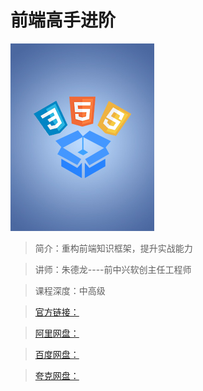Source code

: # 前端高手进阶

![img](../../assets/CgqCHl9_zbWAAr9rAAB1Q7dcLMY991.jpg)

> 简介：重构前端知识框架，提升实战能力

> 讲师：朱德龙----前中兴软创主任工程师

> 课程深度：中高级

> [官方链接：]()

> [阿里网盘：]()

> [百度网盘：]()

> [夸克网盘：]()
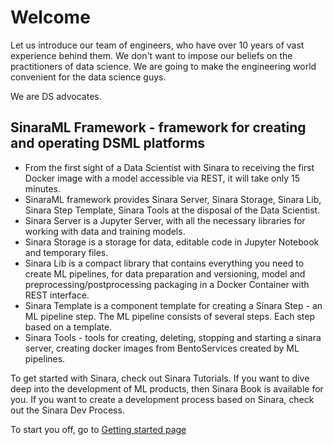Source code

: # Welcome
Let us introduce our team of engineers, who have over 10 years of vast experience behind them. We don't want to impose our beliefs on the practitioners of data science. We are going to make the engineering world convenient for the data science guys.

We are DS advocates.

## SinaraML Framework - framework for creating and operating DSML platforms
- From the first sight of a Data Scientist with Sinara to receiving the first Docker image with a model accessible via REST, it will take only 15 minutes.
- SinaraML framework provides Sinara Server, Sinara Storage, Sinara Lib, Sinara Step Template, Sinara Tools at the disposal of the Data Scientist.
- Sinara Server is a Jupyter Server, with all the necessary libraries for working with data and training models.
- Sinara Storage is a storage for data, editable code in Jupyter Notebook and temporary files.
- Sinara Lib is a compact library that contains everything you need to create ML pipelines, for data preparation and versioning, model and preprocessing/postprocessing packaging  in a Docker Container with REST interface.
- Sinara Template is a component template for creating a Sinara Step - an ML pipeline step. The ML pipeline consists of several steps. Each step based on a template.
- Sinara Tools - tools for creating, deleting, stopping and starting a sinara server, creating docker images from BentoServices created by ML pipelines.

To get started with Sinara, check out Sinara Tutorials. If you want to dive deep into the development of ML products, then Sinara Book is available for you. If you want to create a development process based on Sinara, check out the Sinara Dev Process.

To start you off, go to [Getting started page](https://github.com/4-DS/sinara-tutorials/wiki/Getting-started-with-SinaraML)
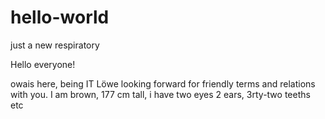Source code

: # hello-world
just a new respiratory

Hello everyone!

owais here, being IT Löwe looking forward for friendly terms and relations with you.
I am brown, 177 cm tall, i have two eyes 2 ears, 3rty-two teeths etc
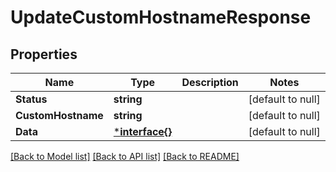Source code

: # UpdateCustomHostnameResponse

## Properties
Name | Type | Description | Notes
------------ | ------------- | ------------- | -------------
**Status** | **string** |  | [default to null]
**CustomHostname** | **string** |  | [default to null]
**Data** | [***interface{}**](interface{}.md) |  | [default to null]

[[Back to Model list]](../README.md#documentation-for-models) [[Back to API list]](../README.md#documentation-for-api-endpoints) [[Back to README]](../README.md)

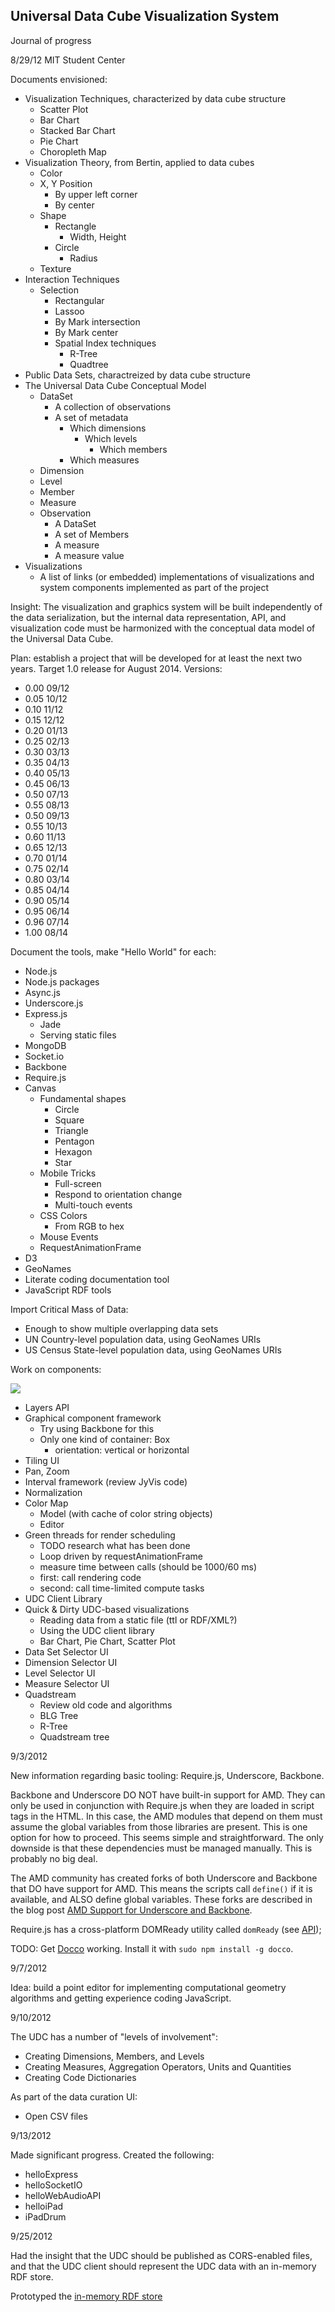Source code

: Universal Data Cube Visualization System
----------------------------------------
Journal of progress

8/29/12
MIT Student Center

Documents envisioned:

 * Visualization Techniques, characterized by data cube structure
   * Scatter Plot
   * Bar Chart
   * Stacked Bar Chart
   * Pie Chart
   * Choropleth Map
 * Visualization Theory, from Bertin, applied to data cubes
   * Color
   * X, Y Position
     * By upper left corner
     * By center
   * Shape
     * Rectangle
       * Width, Height
     * Circle
       * Radius
   * Texture
 * Interaction Techniques
   * Selection
     * Rectangular
     * Lassoo
     * By Mark intersection
     * By Mark center
     * Spatial Index techniques
       * R-Tree
       * Quadtree
 * Public Data Sets, charactreized by data cube structure
 * The Universal Data Cube Conceptual Model
   * DataSet
     * A collection of observations
     * A set of metadata
       * Which dimensions
         * Which levels
           * Which members
       * Which measures
   * Dimension
   * Level
   * Member
   * Measure
   * Observation
     * A DataSet
     * A set of Members
     * A measure
     * A measure value
 * Visualizations
   * A list of links (or embedded) implementations of visualizations and system components implemented as part of the project

Insight: The visualization and graphics system will be built independently of the data serialization, but the internal data representation, API, and visualization code must be harmonized with the conceptual data model of the Universal Data Cube.

Plan: establish a project that will be developed for at least the next two years. Target 1.0 release for August 2014. Versions:

 * 0.00 09/12
 * 0.05 10/12
 * 0.10 11/12
 * 0.15 12/12
 * 0.20 01/13
 * 0.25 02/13
 * 0.30 03/13
 * 0.35 04/13
 * 0.40 05/13
 * 0.45 06/13
 * 0.50 07/13
 * 0.55 08/13
 * 0.50 09/13
 * 0.55 10/13
 * 0.60 11/13
 * 0.65 12/13
 * 0.70 01/14
 * 0.75 02/14
 * 0.80 03/14
 * 0.85 04/14
 * 0.90 05/14
 * 0.95 06/14
 * 0.96 07/14
 * 1.00 08/14

Document the tools, make "Hello World" for each:

 * Node.js
 * Node.js packages
 * Async.js
 * Underscore.js
 * Express.js
   * Jade
   * Serving static files
 * MongoDB
 * Socket.io
 * Backbone
 * Require.js
 * Canvas
   * Fundamental shapes
     * Circle
     * Square
     * Triangle
     * Pentagon
     * Hexagon
     * Star
   * Mobile Tricks
     * Full-screen
     * Respond to orientation change
     * Multi-touch events
   * CSS Colors
     * From RGB to hex
   * Mouse Events
   * RequestAnimationFrame
 * D3
 * GeoNames
 * Literate coding documentation tool
 * JavaScript RDF tools

Import Critical Mass of Data:

 * Enough to show multiple overlapping data sets
 * UN Country-level population data, using GeoNames URIs
 * US Census State-level population data, using GeoNames URIs

Work on components:

<a href="images/2012_02_17_dependencyGraph.png"><img src="images/2012_02_17_dependencyGraph_small.png"></img></a>

 * Layers API
 * Graphical component framework
   * Try using Backbone for this
   * Only one kind of container: Box
     * orientation: vertical or horizontal
 * Tiling UI
 * Pan, Zoom
 * Interval framework (review JyVis code)
 * Normalization
 * Color Map
   * Model (with cache of color string objects)
   * Editor
 * Green threads for render scheduling
   * TODO research what has been done
   * Loop driven by requestAnimationFrame
   * measure time between calls (should be 1000/60 ms)
   * first: call rendering code
   * second: call time-limited compute tasks
 * UDC Client Library
 * Quick & Dirty UDC-based visualizations
   * Reading data from a static file (ttl or RDF/XML?)
   * Using the UDC client library
   * Bar Chart, Pie Chart, Scatter Plot
 * Data Set Selector UI
 * Dimension Selector UI
 * Level Selector UI
 * Measure Selector UI
 * Quadstream
   * Review old code and algorithms
   * BLG Tree
   * R-Tree
   * Quadstream tree

9/3/2012

New information regarding basic tooling: Require.js, Underscore, Backbone.

Backbone and Underscore DO NOT have built-in support for AMD. They can only be used in conjunction with Require.js when they are loaded in script tags in the HTML. In this case, the AMD modules that depend on them must assume the global variables from those libraries are present. This is one option for how to proceed. This seems simple and straightforward. The only downside is that these dependencies must be managed manually. This is probably no big deal.

The AMD community has created forks of both Underscore and Backbone that DO have support for AMD. This means the scripts call `define()` if it is available, and ALSO define global variables. These forks are described in the blog post [AMD Support for Underscore and Backbone](http://tagneto.blogspot.com/2012/01/amd-support-for-underscore-and-backbone.html).

Require.js has a cross-platform DOMReady utility called `domReady` (see [API](http://requirejs.org/docs/api.html));

TODO: Get [Docco](http://jashkenas.github.com/docco/) working. Install it with `sudo npm install -g docco`.

9/7/2012

Idea: build a point editor for implementing computational geometry algorithms and getting experience coding JavaScript.

9/10/2012

The UDC has a number of "levels of involvement":

 * Creating Dimensions, Members, and Levels
 * Creating Measures, Aggregation Operators, Units and Quantities
 * Creating Code Dictionaries

As part of the data curation UI:

 * Open CSV files

9/13/2012

Made significant progress. Created the following:

 * helloExpress
 * helloSocketIO
 * helloWebAudioAPI
 * helloiPad
 * iPadDrum

9/25/2012

Had the insight that the UDC should be published as CORS-enabled files, and that the UDC client should represent the UDC data with an in-memory RDF store.

Prototyped the [in-memory RDF store](../inMemoryRDFStore/docs/rdf.html)
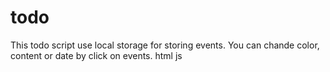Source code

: todo
====
This todo script use local storage for storing events.
You can chande color, content or date by click on events.
html js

====================

Your answer must be the lines above from the one containing "for render scheduling" to the one containing "Require.js has a", both included, restated word for word.

> **Written reply**
 * Green threads for render scheduling
   * TODO research what has been done
   * Loop driven by requestAnimationFrame
   * measure time between calls (should be 1000/60 ms)
   * first: call rendering code
   * second: call time-limited compute tasks
 * UDC Client Library
 * Quick & Dirty UDC-based visualizations
   * Reading data from a static file (ttl or RDF/XML?)
   * Using the UDC client library
   * Bar Chart, Pie Chart, Scatter Plot
 * Data Set Selector UI
 * Dimension Selector UI
 * Level Selector UI
 * Measure Selector UI
 * Quadstream
   * Review old code and algorithms
   * BLG Tree
   * R-Tree
   * Quadstream tree

9/3/2012

New information regarding basic tooling: Require.js, Underscore, Backbone.

Backbone and Underscore DO NOT have built-in support for AMD. They can only be used in conjunction with Require.js when they are loaded in script tags in the HTML. In this case, the AMD modules that depend on them must assume the global variables from those libraries are present. This is one option for how to proceed. This seems simple and straightforward. The only downside is that these dependencies must be managed manually. This is probably no big deal.

The AMD community has created forks of both Underscore and Backbone that DO have support for AMD. This means the scripts call `define()` if it is available, and ALSO define global variables. These forks are described in the blog post [AMD Support for Underscore and Backbone](http://tagneto.blogspot.com/2012/01/amd-support-for-underscore-and-backbone.html).

Require.js has a cross-platform DOMReady utility called `domReady` (see [API](http://requirejs.org/docs/api.html));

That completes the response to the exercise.